RECORDS TO PROCESS:

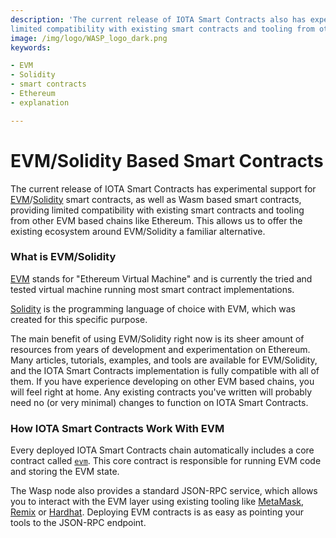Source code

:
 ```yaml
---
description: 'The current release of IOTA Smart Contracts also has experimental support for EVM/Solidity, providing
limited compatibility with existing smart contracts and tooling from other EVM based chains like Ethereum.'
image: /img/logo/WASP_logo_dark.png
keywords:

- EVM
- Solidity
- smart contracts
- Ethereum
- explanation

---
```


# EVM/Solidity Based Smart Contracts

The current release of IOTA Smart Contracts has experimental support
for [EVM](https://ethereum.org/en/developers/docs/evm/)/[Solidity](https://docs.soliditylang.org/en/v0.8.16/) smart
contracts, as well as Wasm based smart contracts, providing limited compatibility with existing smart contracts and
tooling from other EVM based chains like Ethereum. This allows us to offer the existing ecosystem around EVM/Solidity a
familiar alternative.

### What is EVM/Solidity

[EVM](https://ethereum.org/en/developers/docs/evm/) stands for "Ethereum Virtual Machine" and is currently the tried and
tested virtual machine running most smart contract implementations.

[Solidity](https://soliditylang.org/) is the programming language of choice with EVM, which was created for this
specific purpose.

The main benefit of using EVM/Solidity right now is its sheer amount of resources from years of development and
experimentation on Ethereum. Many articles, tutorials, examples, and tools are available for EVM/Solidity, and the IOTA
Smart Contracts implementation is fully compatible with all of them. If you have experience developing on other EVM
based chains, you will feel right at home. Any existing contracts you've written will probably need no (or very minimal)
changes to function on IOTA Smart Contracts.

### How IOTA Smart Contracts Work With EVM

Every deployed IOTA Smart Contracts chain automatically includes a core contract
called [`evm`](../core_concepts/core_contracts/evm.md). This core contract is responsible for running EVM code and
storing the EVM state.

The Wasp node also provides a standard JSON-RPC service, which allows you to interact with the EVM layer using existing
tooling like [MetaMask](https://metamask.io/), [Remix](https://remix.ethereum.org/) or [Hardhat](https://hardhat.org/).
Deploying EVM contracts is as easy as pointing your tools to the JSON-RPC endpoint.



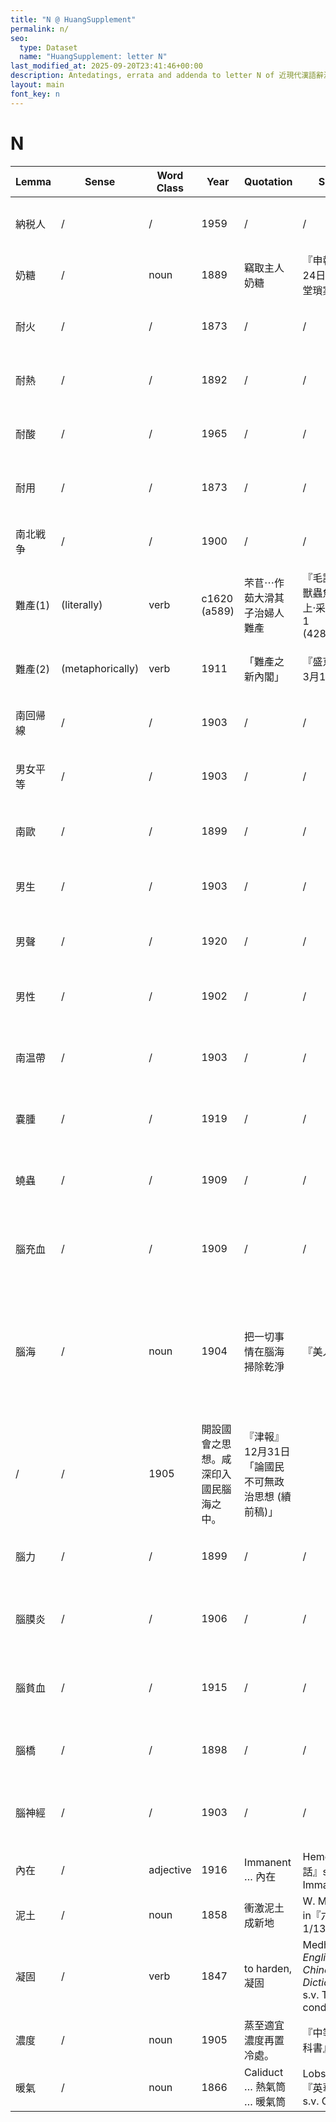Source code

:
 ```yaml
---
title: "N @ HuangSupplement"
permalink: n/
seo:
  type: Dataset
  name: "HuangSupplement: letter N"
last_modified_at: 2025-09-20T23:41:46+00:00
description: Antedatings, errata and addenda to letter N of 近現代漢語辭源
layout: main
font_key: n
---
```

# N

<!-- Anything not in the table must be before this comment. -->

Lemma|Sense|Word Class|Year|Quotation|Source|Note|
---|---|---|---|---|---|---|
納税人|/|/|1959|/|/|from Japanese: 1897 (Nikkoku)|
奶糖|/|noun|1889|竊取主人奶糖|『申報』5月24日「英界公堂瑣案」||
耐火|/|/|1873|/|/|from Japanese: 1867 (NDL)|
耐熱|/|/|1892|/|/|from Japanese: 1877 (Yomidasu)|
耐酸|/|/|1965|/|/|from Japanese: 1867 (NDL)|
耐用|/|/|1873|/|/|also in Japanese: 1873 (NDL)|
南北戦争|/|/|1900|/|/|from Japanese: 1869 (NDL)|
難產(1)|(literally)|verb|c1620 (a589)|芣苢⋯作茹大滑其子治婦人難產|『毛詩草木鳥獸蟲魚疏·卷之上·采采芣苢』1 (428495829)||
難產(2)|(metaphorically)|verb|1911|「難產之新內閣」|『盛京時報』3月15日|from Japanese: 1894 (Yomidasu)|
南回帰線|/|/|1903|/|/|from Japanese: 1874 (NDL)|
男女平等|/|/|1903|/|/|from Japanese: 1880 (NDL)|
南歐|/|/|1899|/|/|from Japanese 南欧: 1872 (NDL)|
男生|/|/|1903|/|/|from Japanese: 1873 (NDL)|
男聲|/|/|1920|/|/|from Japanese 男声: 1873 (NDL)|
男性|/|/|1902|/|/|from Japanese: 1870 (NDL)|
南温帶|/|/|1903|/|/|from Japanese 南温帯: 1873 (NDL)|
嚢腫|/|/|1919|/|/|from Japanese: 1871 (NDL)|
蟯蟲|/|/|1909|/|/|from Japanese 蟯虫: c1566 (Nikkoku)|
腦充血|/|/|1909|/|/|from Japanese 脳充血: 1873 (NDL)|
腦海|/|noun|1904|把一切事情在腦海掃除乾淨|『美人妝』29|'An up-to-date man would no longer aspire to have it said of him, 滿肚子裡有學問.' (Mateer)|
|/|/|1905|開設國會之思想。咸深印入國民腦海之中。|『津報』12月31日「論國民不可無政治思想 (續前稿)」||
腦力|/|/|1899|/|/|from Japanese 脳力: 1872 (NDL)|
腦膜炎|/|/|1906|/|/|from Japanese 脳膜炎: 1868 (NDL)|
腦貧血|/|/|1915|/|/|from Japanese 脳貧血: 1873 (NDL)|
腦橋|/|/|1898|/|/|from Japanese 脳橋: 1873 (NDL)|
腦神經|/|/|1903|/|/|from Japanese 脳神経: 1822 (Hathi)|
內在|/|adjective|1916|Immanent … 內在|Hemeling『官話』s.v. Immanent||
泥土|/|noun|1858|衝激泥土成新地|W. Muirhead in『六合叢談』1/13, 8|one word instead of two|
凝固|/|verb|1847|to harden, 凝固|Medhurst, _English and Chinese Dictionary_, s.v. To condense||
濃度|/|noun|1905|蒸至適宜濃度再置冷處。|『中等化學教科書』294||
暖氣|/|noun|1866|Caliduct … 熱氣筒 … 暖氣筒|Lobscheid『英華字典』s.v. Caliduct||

WORK REQUIRED: Every entry must be retyped exactly, with the pictures removed.

EXERCISE ANSWER:
Source code

:
 ```yaml
---
description: 'The current release of IOTA Smart Contracts also has experimental support for EVM/Solidity, providing
limited compatibility with existing smart contracts and tooling from other EVM based chains like Ethereum.'
image: /img/logo/WASP_logo_dark.png
keywords:

- EVM
- Solidity
- smart contracts
- Ethereum
- explanation

---
```


# EVM/Solidity Based Smart Contracts

The current release of IOTA Smart Contracts has experimental support
for [EVM](https://ethereum.org/en/developers/docs/evm/)/[Solidity](https://docs.soliditylang.org/en/v0.8.16/) smart
contracts, as well as Wasm based smart contracts, providing limited compatibility with existing smart contracts and
tooling from other EVM based chains like Ethereum. This allows us to offer the existing ecosystem around EVM/Solidity a
familiar alternative.

### What is EVM/Solidity

[EVM](https://ethereum.org/en/developers/docs/evm/) stands for "Ethereum Virtual Machine" and is currently the tried and
tested virtual machine running most smart contract implementations.

[Solidity](https://soliditylang.org/) is the programming language of choice with EVM, which was created for this
specific purpose.

The main benefit of using EVM/Solidity right now is its sheer amount of resources from years of development and
experimentation on Ethereum. Many articles, tutorials, examples, and tools are available for EVM/Solidity, and the IOTA
Smart Contracts implementation is fully compatible with all of them. If you have experience developing on other EVM
based chains, you will feel right at home. Any existing contracts you've written will probably need no (or very minimal)
changes to function on IOTA Smart Contracts.

### How IOTA Smart Contracts Work With EVM

Every deployed IOTA Smart Contracts chain automatically includes a core contract
called [`evm`](../core_concepts/core_contracts/evm.md). This core contract is responsible for running EVM code and
storing the EVM state.

The Wasp node also provides a standard JSON-RPC service, which allows you to interact with the EVM layer using existing
tooling like [MetaMask](https://metamask.io/), [Remix](https://remix.ethereum.org/) or [Hardhat](https://hardhat.org/).
Deploying EVM contracts is as easy as pointing your tools to the JSON-RPC endpoint.



Source code

:
 ```yaml
---
title: "N @ HuangSupplement"
permalink: n/
seo:
  type: Dataset
  name: "HuangSupplement: letter N"
last_modified_at: 2025-09-20T23:41:46+00:00
description: Antedatings, errata and addenda to letter N of 近現代漢語辭源
layout: main
font_key: n
---
```

# N

<!-- Anything not in the table must be before this comment. -->

Lemma|Sense|Word Class|Year|Quotation|Source|Note|
---|---|---|---|---|---|---|
納税人|/|/|1959|/|/|from Japanese: 1897 (Nikkoku)|
奶糖|/|noun|1889|竊取主人奶糖|『申報』5月24日「英界公堂瑣案」||
耐火|/|/|1873|/|/|from Japanese: 1867 (NDL)|
耐熱|/|/|1892|/|/|from Japanese: 1877 (Yomidasu)|
耐酸|/|/|1965|/|/|from Japanese: 1867 (NDL)|
耐用|/|/|1873|/|/|also in Japanese: 1873 (NDL)|
南北戦争|/|/|1900|/|/|from Japanese: 1869 (NDL)|
難產(1)|(literally)|verb|c1620 (a589)|芣苢⋯作茹大滑其子治婦人難產|『毛詩草木鳥獸蟲魚疏·卷之上·采采芣苢』1 (428495829)||
難產(2)|(metaphorically)|verb|1911|「難產之新內閣」|『盛京時報』3月15日|from Japanese: 1894 (Yomidasu)|
南回帰線|/|/|1903|/|/|from Japanese: 1874 (NDL)|
男女平等|/|/|1903|/|/|from Japanese: 1880 (NDL)|
南歐|/|/|1899|/|/|from Japanese 南欧: 1872 (NDL)|
男生|/|/|1903|/|/|from Japanese: 1873 (NDL)|
男聲|/|/|1920|/|/|from Japanese 男声: 1873 (NDL)|
男性|/|/|1902|/|/|from Japanese: 1870 (NDL)|
南温帶|/|/|1903|/|/|from Japanese 南温帯: 1873 (NDL)|
嚢腫|/|/|1919|/|/|from Japanese: 1871 (NDL)|
蟯蟲|/|/|1909|/|/|from Japanese 蟯虫: c1566 (Nikkoku)|
腦充血|/|/|1909|/|/|from Japanese 脳充血: 1873 (NDL)|
腦海|/|noun|1904|把一切事情在腦海掃除乾淨|『美人妝』29|'An up-to-date man would no longer aspire to have it said of him, 滿肚子裡有學問.' (Mateer)|
|/|/|1905|開設國會之思想。咸深印入國民腦海之中。|『津報』12月31日「論國民不可無政治思想 (續前稿)」||
腦力|/|/|1899|/|/|from Japanese 脳力: 1872 (NDL)|
腦膜炎|/|/|1906|/|/|from Japanese 脳膜炎: 1868 (NDL)|
腦貧血|/|/|1915|/|/|from Japanese 脳貧血: 1873 (NDL)|
腦橋|/|/|1898|/|/|from Japanese 脳橋: 1873 (NDL)|
腦神經|/|/|1903|/|/|from Japanese 脳神経: 1822 (Hathi)|
內在|/|adjective|1916|Immanent … 內在|Hemeling『官話』s.v. Immanent||
泥土|/|noun|1858|衝激泥土成新地|W. Muirhead in『六合叢談』1/13, 8|one word instead of two|
凝固|/|verb|1847|to harden, 凝固|Medhurst, _English and Chinese Dictionary_, s.v. To condense||
濃度|/|noun|1905|蒸至適宜濃度再置冷處。|『中等化學教科書』294||
暖氣|/|noun|1866|Caliduct … 熱氣筒 … 暖氣筒|Lobscheid『英華字典』s.v. Caliduct||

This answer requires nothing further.